Input records:
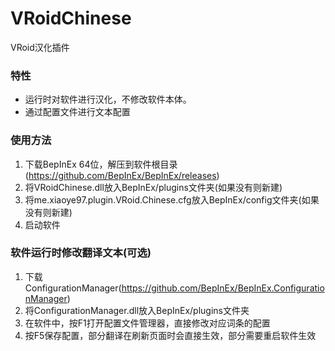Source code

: # VRoidChinese
VRoid汉化插件

### 特性
- 运行时对软件进行汉化，不修改软件本体。
- 通过配置文件进行文本配置

### 使用方法
1. 下载BepInEx 64位，解压到软件根目录(https://github.com/BepInEx/BepInEx/releases)
2. 将VRoidChinese.dll放入BepInEx/plugins文件夹(如果没有则新建)
3. 将me.xiaoye97.plugin.VRoid.Chinese.cfg放入BepInEx/config文件夹(如果没有则新建)
4. 启动软件

### 软件运行时修改翻译文本(可选)
1. 下载ConfigurationManager(https://github.com/BepInEx/BepInEx.ConfigurationManager)
2. 将ConfigurationManager.dll放入BepInEx/plugins文件夹
3. 在软件中，按F1打开配置文件管理器，直接修改对应词条的配置
4. 按F5保存配置，部分翻译在刷新页面时会直接生效，部分需要重启软件生效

Task prompt: Find the line that contains "2. 将Configurat" in the listing above. Retype it and every line after it up to the last, exactly, and nothing else.

Response:
2. 将ConfigurationManager.dll放入BepInEx/plugins文件夹
3. 在软件中，按F1打开配置文件管理器，直接修改对应词条的配置
4. 按F5保存配置，部分翻译在刷新页面时会直接生效，部分需要重启软件生效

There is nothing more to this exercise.